USA). According to the manufacturer’s specifications, the sensitivity of the assay is 27 pg/mL, and the intra- and inter-assay coefficient of variation amounts to 7.7% and 9.7%, respectively. Kynurenine and tryptophan were measured in plasma samples by high-performance liquid chromatography (HPLC) with ultraviolet detection (Herve et al., 1996). In brief, 100 μL plasma samples were deproteinized by adding of 100 μL of 5% (v/v) perchloric acid. After vortexing and 5 min centrifugation at 11,000×g, 20 μL of the clear supernatant was injected in the chromatographic system.
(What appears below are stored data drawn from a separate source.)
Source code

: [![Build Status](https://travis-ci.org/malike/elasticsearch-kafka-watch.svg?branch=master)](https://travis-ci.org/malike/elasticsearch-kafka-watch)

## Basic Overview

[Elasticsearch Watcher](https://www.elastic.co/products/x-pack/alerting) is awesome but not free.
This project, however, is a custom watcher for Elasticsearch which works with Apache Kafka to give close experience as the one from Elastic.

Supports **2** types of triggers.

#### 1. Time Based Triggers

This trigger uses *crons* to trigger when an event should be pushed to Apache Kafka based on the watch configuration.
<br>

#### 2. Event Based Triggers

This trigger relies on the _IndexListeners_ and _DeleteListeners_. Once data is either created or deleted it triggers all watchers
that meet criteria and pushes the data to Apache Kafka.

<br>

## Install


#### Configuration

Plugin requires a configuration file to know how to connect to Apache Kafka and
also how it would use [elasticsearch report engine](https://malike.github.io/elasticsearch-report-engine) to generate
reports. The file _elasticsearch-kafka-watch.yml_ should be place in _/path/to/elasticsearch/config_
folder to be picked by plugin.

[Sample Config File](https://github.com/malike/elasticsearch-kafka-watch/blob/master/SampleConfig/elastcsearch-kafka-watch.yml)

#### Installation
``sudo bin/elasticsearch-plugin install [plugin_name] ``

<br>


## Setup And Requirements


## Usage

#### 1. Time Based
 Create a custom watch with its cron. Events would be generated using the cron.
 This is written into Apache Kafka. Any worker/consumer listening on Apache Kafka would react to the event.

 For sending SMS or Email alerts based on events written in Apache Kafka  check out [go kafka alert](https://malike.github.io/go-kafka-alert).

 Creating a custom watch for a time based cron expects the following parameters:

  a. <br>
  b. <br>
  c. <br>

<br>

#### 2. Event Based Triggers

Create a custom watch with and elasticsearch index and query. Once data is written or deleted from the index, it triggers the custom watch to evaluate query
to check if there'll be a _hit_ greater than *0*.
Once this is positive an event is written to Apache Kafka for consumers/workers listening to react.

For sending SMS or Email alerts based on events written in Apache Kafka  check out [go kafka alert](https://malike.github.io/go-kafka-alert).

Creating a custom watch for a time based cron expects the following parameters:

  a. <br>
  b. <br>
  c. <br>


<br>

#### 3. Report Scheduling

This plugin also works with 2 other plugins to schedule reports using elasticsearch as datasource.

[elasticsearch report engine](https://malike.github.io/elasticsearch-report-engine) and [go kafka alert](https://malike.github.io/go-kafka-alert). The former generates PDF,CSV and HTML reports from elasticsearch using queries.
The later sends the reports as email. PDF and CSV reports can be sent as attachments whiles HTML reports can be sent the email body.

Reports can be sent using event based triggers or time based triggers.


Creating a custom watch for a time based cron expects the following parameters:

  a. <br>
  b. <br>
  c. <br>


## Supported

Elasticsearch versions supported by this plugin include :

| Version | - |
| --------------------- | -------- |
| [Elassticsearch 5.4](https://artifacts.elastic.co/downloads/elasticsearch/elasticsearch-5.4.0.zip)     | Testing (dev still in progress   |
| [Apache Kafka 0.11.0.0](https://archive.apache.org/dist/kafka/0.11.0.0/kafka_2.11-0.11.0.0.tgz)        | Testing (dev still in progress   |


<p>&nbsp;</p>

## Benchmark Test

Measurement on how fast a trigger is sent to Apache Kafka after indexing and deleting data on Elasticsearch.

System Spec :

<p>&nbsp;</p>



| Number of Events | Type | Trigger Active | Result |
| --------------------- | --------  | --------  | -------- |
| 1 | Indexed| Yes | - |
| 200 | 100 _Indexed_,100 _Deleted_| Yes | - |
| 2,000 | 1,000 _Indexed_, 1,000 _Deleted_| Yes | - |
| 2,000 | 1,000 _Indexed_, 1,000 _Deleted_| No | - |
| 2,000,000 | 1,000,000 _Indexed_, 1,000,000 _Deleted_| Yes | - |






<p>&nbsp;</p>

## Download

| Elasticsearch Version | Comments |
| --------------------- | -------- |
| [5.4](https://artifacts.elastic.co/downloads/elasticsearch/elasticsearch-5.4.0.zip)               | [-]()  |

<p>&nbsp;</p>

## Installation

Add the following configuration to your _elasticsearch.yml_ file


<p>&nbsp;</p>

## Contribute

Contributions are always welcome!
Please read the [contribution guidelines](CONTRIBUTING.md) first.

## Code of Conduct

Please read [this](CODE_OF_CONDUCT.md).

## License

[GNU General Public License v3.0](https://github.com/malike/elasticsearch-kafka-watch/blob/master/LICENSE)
Separations were achieved on a Chromolith RP18e column (100 × 4.6 mm, 5 μm, Merck Darmstadt, Germany) at 30 °C by isocratic elution with a mobile phase consisting of 50 mmol/L ammonium acetate, 250 mol/L zinc acetate and 3% (v/v) acetonitrile (pH 4.9) at a flow rate of 0.8 mL/min. Kynurenine and tryptophan were detected on a LaChrom UV-Detector Merck HITACHI L-7400 at 235 nm.